● WHAT IS BEING ASKED
Please reproduce the entries below exactly, starting at the first line and ending with the line that holds "These can be".

•••

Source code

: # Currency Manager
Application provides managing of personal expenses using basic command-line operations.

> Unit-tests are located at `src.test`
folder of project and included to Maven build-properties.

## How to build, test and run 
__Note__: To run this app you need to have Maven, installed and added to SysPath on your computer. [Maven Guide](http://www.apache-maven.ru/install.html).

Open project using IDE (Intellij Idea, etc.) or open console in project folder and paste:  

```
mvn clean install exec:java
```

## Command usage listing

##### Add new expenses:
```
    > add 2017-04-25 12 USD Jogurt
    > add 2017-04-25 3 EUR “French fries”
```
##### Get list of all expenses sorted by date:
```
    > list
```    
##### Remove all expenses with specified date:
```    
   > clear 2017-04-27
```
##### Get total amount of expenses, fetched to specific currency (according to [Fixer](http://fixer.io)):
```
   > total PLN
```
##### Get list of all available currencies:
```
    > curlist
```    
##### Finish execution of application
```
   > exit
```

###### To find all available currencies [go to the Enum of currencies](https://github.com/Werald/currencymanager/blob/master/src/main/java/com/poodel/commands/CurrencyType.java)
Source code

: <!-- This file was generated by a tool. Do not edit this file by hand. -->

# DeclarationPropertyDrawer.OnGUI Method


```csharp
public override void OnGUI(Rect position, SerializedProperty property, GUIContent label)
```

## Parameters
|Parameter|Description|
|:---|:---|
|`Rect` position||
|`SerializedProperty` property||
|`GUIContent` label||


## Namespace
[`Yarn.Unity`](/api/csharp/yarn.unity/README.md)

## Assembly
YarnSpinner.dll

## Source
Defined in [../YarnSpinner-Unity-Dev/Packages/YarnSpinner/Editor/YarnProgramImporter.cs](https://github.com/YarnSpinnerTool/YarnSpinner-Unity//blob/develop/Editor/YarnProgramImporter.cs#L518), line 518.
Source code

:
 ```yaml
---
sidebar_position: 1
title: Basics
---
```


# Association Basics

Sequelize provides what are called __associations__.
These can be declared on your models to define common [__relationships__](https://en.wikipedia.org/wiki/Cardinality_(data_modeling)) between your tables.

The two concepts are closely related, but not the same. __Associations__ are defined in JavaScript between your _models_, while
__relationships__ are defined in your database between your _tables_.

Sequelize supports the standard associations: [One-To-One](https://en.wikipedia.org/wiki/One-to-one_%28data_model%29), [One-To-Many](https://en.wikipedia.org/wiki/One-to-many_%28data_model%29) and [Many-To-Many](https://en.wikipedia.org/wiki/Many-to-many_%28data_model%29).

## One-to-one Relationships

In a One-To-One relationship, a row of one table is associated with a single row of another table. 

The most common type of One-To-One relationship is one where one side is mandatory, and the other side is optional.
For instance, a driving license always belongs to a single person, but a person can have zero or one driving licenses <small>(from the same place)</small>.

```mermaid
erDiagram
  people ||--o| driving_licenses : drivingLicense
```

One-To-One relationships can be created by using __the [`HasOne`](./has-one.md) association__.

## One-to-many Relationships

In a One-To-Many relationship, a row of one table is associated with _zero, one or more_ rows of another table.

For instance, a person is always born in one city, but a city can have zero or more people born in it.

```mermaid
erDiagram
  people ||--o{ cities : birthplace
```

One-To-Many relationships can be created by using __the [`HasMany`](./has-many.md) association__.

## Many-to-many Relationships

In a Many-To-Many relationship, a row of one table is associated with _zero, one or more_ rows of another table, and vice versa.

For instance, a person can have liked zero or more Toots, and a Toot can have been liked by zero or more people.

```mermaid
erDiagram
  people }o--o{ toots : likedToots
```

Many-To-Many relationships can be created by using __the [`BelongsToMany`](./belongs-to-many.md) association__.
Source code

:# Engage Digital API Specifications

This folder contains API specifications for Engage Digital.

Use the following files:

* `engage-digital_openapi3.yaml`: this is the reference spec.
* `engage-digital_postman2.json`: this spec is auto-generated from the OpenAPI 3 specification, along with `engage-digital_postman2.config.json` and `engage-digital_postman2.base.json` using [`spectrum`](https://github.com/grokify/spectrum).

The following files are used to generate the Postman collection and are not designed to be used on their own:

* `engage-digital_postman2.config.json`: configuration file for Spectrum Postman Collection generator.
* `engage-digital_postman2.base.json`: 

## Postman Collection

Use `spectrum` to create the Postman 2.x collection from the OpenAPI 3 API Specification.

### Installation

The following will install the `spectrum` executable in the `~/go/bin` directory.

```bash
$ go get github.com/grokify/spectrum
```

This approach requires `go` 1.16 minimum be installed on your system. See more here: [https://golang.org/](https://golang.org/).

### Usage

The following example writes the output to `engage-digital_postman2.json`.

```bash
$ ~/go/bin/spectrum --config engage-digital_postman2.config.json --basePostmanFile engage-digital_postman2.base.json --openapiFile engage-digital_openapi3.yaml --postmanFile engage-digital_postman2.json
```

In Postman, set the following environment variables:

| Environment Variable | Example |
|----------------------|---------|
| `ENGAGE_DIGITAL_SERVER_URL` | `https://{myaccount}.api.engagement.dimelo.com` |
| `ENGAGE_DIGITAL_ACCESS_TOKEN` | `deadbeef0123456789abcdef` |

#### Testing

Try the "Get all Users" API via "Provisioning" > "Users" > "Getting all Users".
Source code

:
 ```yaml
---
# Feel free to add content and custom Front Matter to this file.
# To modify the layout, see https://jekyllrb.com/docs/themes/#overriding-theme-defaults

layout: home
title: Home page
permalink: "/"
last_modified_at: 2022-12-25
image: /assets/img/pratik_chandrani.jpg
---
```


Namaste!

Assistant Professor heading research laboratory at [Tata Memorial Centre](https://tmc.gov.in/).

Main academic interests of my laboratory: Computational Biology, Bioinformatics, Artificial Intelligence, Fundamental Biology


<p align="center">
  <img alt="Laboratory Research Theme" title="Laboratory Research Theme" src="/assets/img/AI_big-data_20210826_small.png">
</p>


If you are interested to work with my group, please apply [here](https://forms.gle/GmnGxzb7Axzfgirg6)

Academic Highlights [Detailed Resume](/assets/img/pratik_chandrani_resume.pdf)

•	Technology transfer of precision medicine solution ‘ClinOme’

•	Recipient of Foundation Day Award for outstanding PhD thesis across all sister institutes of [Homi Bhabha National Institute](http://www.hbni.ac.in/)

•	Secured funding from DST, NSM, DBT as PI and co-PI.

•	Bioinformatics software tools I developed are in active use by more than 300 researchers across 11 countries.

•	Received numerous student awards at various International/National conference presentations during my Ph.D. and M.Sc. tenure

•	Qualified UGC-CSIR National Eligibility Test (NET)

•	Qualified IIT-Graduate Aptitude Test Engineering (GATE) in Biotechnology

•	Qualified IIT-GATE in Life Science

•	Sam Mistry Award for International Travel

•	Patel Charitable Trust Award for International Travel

•••

● YOUR RESPONSE
Source code

: # Currency Manager
Application provides managing of personal expenses using basic command-line operations.

> Unit-tests are located at `src.test`
folder of project and included to Maven build-properties.

## How to build, test and run 
__Note__: To run this app you need to have Maven, installed and added to SysPath on your computer. [Maven Guide](http://www.apache-maven.ru/install.html).

Open project using IDE (Intellij Idea, etc.) or open console in project folder and paste:  

```
mvn clean install exec:java
```

## Command usage listing

##### Add new expenses:
```
    > add 2017-04-25 12 USD Jogurt
    > add 2017-04-25 3 EUR “French fries”
```
##### Get list of all expenses sorted by date:
```
    > list
```    
##### Remove all expenses with specified date:
```    
   > clear 2017-04-27
```
##### Get total amount of expenses, fetched to specific currency (according to [Fixer](http://fixer.io)):
```
   > total PLN
```
##### Get list of all available currencies:
```
    > curlist
```    
##### Finish execution of application
```
   > exit
```

###### To find all available currencies [go to the Enum of currencies](https://github.com/Werald/currencymanager/blob/master/src/main/java/com/poodel/commands/CurrencyType.java)
Source code

: <!-- This file was generated by a tool. Do not edit this file by hand. -->

# DeclarationPropertyDrawer.OnGUI Method


```csharp
public override void OnGUI(Rect position, SerializedProperty property, GUIContent label)
```

## Parameters
|Parameter|Description|
|:---|:---|
|`Rect` position||
|`SerializedProperty` property||
|`GUIContent` label||


## Namespace
[`Yarn.Unity`](/api/csharp/yarn.unity/README.md)

## Assembly
YarnSpinner.dll

## Source
Defined in [../YarnSpinner-Unity-Dev/Packages/YarnSpinner/Editor/YarnProgramImporter.cs](https://github.com/YarnSpinnerTool/YarnSpinner-Unity//blob/develop/Editor/YarnProgramImporter.cs#L518), line 518.
Source code

:
 ```yaml
---
sidebar_position: 1
title: Basics
---
```


# Association Basics

Sequelize provides what are called __associations__.
These can be declared on your models to define common [__relationships__](https://en.wikipedia.org/wiki/Cardinality_(data_modeling)) between your tables.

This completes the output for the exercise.